British Entomology is a classic work of entomology by John Curtis, FLS. It is subtitled Being Illustrations and Descriptions of the Genera of Insects found in Great Britain and Ireland: Containing Coloured Figures from Nature of the Most Rare and Beautiful Species, and in Many Instances of the Plants Upon Which they are Found.
 

The work comprises 770 hand-coloured, copper-plate engravings, each 8 by  inches (20×14 cm), together with two or more pages of text. The work was issued in monthly parts over 16 years, each part comprising three or more (usually four) plates.  Plates were initially printed on James Whatman's Turkey Mill paper and then (circa 1832) on Rye Mill paper.
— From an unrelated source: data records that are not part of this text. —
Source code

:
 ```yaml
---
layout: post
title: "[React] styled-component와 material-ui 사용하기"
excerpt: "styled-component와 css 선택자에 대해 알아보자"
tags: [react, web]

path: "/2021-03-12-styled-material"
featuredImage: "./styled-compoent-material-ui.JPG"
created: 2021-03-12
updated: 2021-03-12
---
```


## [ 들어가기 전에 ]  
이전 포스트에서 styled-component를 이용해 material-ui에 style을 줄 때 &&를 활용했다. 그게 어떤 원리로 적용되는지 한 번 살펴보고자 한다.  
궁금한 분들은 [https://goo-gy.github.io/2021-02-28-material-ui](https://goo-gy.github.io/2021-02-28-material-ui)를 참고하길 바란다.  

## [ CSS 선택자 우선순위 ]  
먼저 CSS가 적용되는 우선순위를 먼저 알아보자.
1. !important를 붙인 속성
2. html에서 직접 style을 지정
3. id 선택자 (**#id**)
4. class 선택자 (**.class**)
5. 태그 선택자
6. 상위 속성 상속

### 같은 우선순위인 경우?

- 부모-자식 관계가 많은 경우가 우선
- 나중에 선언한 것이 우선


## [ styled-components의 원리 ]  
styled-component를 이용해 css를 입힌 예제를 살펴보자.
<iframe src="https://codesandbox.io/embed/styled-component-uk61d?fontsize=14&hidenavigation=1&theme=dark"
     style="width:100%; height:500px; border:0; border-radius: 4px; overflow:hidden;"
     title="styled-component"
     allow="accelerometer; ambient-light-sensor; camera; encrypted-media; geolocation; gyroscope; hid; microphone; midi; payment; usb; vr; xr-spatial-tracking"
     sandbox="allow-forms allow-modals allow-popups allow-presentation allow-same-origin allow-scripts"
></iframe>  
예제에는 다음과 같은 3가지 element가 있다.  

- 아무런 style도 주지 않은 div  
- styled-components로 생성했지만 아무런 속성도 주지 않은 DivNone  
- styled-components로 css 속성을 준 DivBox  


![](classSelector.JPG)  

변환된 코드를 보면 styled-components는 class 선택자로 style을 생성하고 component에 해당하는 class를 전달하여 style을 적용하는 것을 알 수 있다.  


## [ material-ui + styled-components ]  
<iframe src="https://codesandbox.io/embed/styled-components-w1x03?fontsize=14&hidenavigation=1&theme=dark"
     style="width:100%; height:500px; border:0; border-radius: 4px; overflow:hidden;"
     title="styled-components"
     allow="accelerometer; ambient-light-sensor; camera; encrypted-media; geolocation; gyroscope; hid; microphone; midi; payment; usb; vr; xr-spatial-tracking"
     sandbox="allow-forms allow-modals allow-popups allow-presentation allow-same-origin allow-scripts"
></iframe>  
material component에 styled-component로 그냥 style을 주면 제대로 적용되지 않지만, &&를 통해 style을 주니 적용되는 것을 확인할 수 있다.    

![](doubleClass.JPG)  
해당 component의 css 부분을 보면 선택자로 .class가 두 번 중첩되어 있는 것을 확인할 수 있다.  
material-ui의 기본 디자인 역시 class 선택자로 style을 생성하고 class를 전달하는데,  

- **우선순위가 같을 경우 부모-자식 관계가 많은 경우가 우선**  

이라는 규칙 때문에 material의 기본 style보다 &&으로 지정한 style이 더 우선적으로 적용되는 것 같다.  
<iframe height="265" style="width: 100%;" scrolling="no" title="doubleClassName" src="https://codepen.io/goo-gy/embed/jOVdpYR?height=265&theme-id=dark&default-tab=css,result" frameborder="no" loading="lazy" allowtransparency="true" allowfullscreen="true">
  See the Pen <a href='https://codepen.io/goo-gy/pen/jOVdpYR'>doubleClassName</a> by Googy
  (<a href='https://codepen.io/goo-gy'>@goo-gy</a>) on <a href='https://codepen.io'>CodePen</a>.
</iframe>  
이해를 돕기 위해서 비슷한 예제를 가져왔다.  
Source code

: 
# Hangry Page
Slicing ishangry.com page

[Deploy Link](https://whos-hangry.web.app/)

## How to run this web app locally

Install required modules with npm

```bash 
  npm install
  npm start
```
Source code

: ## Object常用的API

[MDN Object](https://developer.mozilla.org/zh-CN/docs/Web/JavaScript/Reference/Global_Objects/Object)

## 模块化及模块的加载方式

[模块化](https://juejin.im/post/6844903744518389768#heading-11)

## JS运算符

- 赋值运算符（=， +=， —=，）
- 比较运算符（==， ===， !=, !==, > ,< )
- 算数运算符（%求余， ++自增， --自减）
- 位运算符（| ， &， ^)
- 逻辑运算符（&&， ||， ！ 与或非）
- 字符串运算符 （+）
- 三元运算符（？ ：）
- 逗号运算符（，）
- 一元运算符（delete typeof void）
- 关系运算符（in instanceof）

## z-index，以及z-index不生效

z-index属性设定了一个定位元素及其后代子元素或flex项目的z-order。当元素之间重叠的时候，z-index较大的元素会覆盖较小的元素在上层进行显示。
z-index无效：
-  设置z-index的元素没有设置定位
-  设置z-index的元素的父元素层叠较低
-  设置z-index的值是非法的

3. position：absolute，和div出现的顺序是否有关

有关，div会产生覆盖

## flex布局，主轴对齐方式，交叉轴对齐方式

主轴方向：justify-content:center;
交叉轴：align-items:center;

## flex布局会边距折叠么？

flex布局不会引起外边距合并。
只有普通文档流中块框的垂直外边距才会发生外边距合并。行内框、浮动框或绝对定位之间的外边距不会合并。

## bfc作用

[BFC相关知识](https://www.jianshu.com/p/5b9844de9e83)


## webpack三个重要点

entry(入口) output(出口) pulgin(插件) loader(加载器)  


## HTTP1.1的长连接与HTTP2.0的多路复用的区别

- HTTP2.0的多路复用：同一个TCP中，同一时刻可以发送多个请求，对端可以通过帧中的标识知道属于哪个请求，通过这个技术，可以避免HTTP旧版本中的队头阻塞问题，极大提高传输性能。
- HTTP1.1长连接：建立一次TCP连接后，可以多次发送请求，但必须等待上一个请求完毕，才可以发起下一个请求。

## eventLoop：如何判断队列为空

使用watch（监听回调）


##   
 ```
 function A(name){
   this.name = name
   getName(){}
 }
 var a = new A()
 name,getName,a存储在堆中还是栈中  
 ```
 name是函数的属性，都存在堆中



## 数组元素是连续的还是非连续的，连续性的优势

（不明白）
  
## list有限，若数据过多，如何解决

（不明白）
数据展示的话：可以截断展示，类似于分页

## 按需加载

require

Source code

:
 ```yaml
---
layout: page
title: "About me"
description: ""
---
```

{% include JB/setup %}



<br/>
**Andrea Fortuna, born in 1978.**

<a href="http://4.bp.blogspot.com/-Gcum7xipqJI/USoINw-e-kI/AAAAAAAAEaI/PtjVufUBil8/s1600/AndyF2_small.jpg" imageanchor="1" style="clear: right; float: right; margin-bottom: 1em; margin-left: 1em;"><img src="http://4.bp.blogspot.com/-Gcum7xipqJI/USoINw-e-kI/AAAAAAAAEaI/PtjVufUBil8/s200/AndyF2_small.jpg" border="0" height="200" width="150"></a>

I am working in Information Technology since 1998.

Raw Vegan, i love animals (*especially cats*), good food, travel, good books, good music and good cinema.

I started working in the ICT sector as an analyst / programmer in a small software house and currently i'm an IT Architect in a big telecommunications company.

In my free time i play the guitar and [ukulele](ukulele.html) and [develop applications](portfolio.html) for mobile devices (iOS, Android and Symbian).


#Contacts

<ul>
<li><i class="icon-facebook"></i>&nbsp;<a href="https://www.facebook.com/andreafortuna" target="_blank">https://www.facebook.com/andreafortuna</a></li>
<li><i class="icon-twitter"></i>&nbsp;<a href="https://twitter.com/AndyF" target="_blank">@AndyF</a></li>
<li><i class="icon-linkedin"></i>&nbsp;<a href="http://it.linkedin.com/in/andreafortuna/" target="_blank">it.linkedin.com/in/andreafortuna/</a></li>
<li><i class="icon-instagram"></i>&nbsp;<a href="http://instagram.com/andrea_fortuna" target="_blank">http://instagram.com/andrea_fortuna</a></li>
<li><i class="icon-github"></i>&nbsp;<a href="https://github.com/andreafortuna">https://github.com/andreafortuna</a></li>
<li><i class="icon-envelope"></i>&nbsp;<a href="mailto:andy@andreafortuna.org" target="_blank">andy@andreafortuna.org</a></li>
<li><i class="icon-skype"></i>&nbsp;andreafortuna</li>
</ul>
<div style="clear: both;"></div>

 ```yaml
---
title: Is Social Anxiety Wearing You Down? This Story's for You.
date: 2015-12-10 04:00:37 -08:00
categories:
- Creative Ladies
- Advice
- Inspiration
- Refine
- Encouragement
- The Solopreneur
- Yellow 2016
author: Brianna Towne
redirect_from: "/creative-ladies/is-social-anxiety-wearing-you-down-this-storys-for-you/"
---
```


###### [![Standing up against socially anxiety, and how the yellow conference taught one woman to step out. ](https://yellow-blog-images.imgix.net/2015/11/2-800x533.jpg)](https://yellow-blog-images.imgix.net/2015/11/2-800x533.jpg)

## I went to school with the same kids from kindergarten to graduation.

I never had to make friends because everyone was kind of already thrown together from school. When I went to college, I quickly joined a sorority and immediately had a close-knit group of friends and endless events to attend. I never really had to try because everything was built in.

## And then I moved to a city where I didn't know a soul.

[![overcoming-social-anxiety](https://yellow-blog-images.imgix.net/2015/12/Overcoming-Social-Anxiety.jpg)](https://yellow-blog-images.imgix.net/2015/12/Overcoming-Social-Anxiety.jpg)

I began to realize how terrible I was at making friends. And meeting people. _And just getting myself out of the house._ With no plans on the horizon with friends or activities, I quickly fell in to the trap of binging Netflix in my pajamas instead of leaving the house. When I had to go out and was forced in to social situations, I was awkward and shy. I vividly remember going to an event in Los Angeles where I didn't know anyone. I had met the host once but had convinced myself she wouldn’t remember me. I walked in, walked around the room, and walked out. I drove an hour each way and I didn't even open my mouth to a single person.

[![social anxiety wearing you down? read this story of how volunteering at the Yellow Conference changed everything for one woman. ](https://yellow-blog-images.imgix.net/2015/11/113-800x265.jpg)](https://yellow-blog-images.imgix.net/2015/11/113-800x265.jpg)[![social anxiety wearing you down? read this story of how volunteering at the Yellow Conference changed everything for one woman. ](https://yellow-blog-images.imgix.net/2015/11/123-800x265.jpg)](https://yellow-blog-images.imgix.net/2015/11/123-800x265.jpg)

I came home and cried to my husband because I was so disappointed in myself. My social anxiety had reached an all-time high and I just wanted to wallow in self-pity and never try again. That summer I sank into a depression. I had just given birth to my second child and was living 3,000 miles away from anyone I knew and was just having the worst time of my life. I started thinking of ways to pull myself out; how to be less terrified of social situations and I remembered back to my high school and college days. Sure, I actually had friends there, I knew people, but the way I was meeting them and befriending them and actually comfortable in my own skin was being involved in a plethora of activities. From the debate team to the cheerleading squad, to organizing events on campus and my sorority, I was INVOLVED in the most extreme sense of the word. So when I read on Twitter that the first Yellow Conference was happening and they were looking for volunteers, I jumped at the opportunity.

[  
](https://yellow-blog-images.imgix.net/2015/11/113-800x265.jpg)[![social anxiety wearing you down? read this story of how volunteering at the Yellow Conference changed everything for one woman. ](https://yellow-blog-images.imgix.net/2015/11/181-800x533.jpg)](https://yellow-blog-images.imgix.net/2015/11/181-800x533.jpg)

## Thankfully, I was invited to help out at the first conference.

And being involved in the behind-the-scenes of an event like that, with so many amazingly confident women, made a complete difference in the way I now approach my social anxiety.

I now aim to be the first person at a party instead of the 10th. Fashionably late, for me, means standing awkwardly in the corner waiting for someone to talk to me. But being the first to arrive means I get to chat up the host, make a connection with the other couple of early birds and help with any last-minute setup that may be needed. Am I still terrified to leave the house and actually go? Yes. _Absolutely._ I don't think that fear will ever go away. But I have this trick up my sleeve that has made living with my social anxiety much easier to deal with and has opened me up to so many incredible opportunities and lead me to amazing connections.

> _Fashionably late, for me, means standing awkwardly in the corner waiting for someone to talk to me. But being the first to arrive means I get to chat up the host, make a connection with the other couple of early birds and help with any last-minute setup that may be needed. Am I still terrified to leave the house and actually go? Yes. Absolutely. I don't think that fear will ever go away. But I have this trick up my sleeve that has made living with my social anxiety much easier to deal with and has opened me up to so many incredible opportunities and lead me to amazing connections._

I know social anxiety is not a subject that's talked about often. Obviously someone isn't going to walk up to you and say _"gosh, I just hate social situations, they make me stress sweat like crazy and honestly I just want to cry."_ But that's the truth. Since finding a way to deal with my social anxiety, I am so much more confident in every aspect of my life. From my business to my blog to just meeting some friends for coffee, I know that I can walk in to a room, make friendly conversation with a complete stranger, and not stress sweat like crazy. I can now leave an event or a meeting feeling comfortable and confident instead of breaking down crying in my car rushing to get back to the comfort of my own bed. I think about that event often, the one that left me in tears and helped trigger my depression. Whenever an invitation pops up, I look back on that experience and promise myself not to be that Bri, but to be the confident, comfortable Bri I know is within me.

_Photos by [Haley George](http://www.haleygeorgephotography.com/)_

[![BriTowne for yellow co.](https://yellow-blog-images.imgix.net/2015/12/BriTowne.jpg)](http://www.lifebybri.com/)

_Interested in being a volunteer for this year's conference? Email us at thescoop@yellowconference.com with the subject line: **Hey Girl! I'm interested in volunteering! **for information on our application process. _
It was a masterpiece of the engraver's and colourist's art, described by the eminent French naturalist Georges Cuvier as the "paragon of perfection". Close examination of a proof set of plates (see below) reveals an obsessive attention to detail. The shading of the foliage is typically achieved by multiple, finely engraved lines spaced at intervals of five or more to the millimetre. The fronds (olfactory receptors) of many moth antennae are individually coloured – as in plate 674 (left). Several beetles and flies have body and limb highlights picked out in minute dots and lines of powdered gold. Thoracic and abdominal hairs are mostly painted individually. Where transparent wings are shown extended the colouring involved the precise application of multiple colour washes overlaid by a satin finish, gum arabic glaze to reproduce the visual effect of iridescence.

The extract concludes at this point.